The program uses fopen but doesn't #include <stdio.h>. It should.

## Use const where practical

Whenever you pass a pointer, ask yourself whether the called function should be allowed to modify the contents of the pointed-to memory. If not, then that parameter should be const. For example:

void printSeg(const char* segFile) {


## Combine similar functions

The only difference between your printSeg and unprintSeg is the value written. I think it would make more sense to pass that as a value:

// note that since the led has a common-anode design,
// a segment lights off when HIGH is applied on its pin.
void setSeg(const char* segFile, bool val) {
FILE* seg;
if ((seg = fopen(segFile, "r+")) != NULL) {
fwrite(val ? "0" : "1", sizeof(char), 1, seg);
fclose(seg);
}
}


## Separate calculation from I/O

The mapping of a value to a 7-segment display is common to both digits. The only thing that changes is the mapping of segments to file names. This suggests that a more compact way to approach this would be to use a two-level data structure. One structure would map from digit to segments and the other maps from segments to filenames. Here's test code I wrote to demonstrate the concept. Obviously, you'd need to use your actual file names and use the setSeg routine above rather than my toy version:

void setSeg(const char* segFile, bool val) {
printf("%s = %d\n", segFile, val);
}

/*
* segments are defined in this order: A, F, B, G, E, C, D
* to make it easy to verify visually.
*/
const bool segment[][7] = {
/* 0 */ {    1,
1,  1,
0,
1,  1,
1      },
/* 1 */ {    0,
0,  1,
0,
0,  1,
0      },
/* 2 */ {    1,
0,  1,
1,
1,  0,
1      },
/* 3 */ {    1,
0,  1,
1,
0,  1,
1      },
/* 4 */ {    0,
1,  1,
1,
0,  1,
0      },
/* 5 */ {    1,
1,  0,
1,
0,  1,
1      },
/* 6 */ {    1,
1,  0,
1,
1,  1,
1      },
/* 7 */ {    1,
0,  1,
0,
0,  1,
0      },
/* 8 */ {    1,
1,  1,
1,
1,  1,
1      },
/* 9 */ {    1,
1,  1,
1,
0,  1,
0      },
/* A */ {    1,
1,  1,
1,
1,  1,
0      },
/* b */ {    0,
1,  0,
1,
1,  1,
1      },
/* C */ {    1,
1,  0,
0,
1,  0,
1      },
/* d */ {    0,
0,  1,
1,
1,  1,
1      },
/* E */ {    1,
1,  0,
1,
1,  0,
1      },
/* F */ {    1,
1,  0,
1,
1,  0,
0      }
};

/*
* segfiles are defined in this order: A, F, B, G, E, C, D
* to match with segment order
*/
const char *segfile[2][7] = {
{ "A", "F", "B", "G", "E", "C", "D" },
{ "a", "f", "b", "g", "e", "c", "d" }
};

void segs(int n)
{
int lo = n % 10;
int hi = n / 10;
for (int i=0; i < 7; ++i) {
setSeg(segfile[0][i], segment[hi][i]);
setSeg(segfile[1][i], segment[lo][i]);
}
}

int main()
{
segs(83);
}


## Consider performance implications

Embedded systems work typically involves sometimes extreme limitations in terms of memory and processing speed that makes such work fundamentally different from writing software that runs on Windows or Linux or OS X, but a BeagleBone Black is a pretty high end embedded system, and so would be much closer to writing programs for an regular Linux workstation.
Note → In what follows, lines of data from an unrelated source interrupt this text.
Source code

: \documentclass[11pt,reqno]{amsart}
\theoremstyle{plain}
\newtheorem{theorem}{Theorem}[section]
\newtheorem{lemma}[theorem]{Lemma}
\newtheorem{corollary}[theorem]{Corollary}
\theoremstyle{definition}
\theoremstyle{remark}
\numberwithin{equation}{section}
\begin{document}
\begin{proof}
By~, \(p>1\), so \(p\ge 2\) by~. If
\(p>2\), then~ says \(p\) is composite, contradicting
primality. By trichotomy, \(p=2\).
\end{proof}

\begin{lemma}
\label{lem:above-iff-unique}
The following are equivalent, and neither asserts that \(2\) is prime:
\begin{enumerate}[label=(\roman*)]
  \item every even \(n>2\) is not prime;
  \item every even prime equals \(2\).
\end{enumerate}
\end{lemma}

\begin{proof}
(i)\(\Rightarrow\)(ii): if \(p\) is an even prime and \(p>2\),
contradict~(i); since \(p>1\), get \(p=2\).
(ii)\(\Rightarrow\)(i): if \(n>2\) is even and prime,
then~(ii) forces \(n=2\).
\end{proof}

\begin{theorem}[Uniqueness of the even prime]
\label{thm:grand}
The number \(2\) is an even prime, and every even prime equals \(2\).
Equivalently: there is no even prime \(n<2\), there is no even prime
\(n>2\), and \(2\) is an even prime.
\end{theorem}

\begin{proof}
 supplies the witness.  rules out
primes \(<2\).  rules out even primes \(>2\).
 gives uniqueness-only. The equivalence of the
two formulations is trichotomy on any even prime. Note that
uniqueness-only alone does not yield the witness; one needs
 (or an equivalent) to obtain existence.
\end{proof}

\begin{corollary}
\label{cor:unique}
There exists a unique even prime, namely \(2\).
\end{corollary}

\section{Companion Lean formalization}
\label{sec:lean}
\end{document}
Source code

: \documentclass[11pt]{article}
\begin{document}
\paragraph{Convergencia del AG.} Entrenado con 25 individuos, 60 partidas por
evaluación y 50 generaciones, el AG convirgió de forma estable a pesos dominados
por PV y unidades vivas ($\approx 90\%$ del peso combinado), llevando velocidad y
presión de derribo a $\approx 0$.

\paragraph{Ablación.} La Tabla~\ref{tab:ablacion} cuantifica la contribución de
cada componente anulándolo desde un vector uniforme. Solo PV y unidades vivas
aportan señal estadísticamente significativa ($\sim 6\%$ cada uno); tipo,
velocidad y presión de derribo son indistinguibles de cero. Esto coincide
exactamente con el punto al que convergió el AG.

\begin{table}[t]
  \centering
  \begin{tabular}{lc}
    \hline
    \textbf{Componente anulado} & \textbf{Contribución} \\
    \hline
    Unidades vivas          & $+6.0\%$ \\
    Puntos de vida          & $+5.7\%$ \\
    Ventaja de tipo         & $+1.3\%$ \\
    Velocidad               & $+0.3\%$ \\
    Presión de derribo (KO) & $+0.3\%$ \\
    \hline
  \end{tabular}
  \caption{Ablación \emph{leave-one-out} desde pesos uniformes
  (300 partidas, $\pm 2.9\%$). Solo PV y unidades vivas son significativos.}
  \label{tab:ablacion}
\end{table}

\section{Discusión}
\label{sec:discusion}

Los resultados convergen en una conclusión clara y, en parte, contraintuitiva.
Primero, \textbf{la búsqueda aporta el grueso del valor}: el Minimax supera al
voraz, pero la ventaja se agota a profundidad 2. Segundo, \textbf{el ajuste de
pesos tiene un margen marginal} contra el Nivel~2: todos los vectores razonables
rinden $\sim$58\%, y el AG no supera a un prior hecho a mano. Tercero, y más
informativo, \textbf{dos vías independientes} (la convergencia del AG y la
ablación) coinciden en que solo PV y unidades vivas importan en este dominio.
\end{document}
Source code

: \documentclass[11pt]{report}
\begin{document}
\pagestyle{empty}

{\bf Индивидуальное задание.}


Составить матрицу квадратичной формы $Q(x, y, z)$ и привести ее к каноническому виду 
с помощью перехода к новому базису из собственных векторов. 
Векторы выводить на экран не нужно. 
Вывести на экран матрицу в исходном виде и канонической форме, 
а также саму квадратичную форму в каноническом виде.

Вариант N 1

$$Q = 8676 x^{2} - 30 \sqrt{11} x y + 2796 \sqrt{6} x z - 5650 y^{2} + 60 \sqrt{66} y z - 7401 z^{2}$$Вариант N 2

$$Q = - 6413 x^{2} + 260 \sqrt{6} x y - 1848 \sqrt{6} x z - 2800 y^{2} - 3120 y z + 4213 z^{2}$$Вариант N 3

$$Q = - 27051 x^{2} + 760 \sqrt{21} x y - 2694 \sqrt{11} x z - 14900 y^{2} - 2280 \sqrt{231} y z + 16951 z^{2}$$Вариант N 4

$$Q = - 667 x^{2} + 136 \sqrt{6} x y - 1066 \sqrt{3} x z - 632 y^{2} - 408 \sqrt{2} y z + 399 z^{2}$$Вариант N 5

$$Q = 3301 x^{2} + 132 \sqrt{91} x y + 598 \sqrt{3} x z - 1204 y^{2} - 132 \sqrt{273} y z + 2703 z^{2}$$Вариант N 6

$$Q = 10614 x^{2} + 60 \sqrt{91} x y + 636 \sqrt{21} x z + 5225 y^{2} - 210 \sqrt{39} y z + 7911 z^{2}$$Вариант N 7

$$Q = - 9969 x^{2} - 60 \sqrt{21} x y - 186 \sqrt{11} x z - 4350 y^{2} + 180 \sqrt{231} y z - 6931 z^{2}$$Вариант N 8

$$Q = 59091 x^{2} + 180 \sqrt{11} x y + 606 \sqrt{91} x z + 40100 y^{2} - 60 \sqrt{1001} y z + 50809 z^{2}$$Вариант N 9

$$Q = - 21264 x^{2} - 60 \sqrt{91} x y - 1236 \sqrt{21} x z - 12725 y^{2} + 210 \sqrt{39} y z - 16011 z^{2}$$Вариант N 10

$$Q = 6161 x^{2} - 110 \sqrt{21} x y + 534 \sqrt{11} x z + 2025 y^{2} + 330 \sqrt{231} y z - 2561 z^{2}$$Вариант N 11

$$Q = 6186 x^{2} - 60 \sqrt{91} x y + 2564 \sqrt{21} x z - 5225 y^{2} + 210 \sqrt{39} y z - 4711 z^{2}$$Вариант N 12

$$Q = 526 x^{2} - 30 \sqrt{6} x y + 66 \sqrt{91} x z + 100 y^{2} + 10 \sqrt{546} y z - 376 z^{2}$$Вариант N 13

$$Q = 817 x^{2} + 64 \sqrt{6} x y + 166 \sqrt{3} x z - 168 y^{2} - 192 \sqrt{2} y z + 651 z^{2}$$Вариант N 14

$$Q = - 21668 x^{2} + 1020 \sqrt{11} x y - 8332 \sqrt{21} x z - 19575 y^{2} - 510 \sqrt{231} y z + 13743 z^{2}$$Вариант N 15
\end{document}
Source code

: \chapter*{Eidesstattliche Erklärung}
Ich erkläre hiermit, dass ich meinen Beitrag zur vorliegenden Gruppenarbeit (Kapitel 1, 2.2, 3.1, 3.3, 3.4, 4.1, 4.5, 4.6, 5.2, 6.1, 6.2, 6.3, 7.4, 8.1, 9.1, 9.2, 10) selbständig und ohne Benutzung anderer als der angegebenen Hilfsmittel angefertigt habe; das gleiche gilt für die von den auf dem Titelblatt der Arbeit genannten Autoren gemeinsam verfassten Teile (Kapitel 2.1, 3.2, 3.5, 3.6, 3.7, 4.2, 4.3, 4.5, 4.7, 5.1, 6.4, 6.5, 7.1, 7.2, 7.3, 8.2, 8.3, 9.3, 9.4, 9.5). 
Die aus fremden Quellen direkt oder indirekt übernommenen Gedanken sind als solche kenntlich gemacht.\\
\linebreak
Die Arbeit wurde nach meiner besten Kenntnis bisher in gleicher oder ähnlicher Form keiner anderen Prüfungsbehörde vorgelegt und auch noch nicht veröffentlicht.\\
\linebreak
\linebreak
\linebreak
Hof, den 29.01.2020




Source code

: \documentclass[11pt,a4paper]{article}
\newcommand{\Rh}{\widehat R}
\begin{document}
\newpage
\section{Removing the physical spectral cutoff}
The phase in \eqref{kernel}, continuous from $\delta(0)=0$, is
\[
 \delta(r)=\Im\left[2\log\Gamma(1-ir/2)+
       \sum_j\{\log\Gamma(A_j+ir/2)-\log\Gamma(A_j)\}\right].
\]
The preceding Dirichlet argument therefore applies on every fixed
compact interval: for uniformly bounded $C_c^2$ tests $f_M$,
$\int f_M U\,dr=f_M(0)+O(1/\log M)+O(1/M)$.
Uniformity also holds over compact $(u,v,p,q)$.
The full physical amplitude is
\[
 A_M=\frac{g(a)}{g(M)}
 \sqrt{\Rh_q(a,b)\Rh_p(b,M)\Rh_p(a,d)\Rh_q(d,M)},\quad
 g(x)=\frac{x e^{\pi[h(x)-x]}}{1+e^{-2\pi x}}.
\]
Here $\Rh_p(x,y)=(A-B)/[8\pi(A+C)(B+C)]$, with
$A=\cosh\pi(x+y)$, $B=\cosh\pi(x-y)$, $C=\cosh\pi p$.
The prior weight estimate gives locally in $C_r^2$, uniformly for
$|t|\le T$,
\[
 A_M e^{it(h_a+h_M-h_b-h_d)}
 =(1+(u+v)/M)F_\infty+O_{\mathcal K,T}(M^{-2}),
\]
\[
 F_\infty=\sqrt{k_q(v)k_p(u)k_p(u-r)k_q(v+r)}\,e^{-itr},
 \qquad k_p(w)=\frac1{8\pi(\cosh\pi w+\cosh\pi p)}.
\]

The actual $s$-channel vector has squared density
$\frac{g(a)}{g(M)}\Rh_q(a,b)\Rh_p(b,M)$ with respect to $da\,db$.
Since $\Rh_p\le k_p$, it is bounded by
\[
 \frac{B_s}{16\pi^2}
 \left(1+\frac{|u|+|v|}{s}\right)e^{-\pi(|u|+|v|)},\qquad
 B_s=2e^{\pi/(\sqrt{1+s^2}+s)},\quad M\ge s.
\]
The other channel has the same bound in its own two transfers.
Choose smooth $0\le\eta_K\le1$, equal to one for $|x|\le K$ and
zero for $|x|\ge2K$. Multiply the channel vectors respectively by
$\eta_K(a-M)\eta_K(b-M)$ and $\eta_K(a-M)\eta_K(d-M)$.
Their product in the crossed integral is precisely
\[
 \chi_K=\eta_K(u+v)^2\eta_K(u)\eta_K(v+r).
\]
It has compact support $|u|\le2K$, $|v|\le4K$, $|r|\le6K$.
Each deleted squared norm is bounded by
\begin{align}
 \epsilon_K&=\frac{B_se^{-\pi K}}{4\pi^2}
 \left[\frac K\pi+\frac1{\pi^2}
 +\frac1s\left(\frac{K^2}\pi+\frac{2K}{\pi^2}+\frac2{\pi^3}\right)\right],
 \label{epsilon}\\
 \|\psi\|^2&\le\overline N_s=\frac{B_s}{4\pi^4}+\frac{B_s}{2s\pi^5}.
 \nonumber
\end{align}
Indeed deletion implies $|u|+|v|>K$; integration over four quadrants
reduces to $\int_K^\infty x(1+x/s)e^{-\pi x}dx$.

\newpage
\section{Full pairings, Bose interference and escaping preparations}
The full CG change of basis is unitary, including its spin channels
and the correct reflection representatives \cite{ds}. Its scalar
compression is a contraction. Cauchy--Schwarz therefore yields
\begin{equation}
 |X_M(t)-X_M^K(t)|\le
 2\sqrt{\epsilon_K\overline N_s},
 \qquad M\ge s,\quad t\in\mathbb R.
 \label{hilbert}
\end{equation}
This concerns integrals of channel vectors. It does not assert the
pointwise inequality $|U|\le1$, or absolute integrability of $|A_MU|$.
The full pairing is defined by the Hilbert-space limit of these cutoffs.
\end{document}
For that reason, I'd recommend doing timing experiments to see if your update rate is fast enough. If not, one thing you might consider is opening the files once and keeping them open during the running of the program. Doing so would allow the setSeg routine to look like this:

void setSeg(FILE* seg, bool val) {
fwrite(bool ? "0" : "1", sizeof(char), 1, seg);
}


As you can see, you would now be passing file handles rather than opening and closing a file for each segment update. This is undoubtedly going to be faster -- the question is whether the increase in speed is worth the extra code that will have to be written to make sure all files are correctly closed even in case of an error.

• I figured that the missing #include was probably just a cut-and-paste error, but mentioning it might help the next person who reads this. Glad the rest of it was useful to you. That's why we're here! :) Apr 24 '15 at 1:22
• I've added a section to my answer to attempt to address it. Apr 24 '15 at 2:58
• Typically, files only have to be flushed, not necessarily closed to update values. See fflush for details. Apr 24 '15 at 3:11
• ... although setting the file to unbuffered may be the better option here.
– user14393
Apr 24 '15 at 5:09
• @Thomas: setvbuf or setbuf. (disclaimer: I've never tried actually using this functionality myself)
– user14393
Apr 26 '15 at 3:24

I'd like to see printSeg deal with an array rather than a single address (release the repeated calls from the stack). i.e. for every address in list, open address and write "0" (or "1").

Also, I figure merging the unit digit and the ten digit code so that you don't repeat your self on the segments. i.e. case digit 5: light up relevant segments array [0,1,1,0,...] in digit_index=0 for ones (or 1 for tens). This will make the code smaller and give you more flexibility in adding digits quickly (without duplicating the case 0 to 9 code again).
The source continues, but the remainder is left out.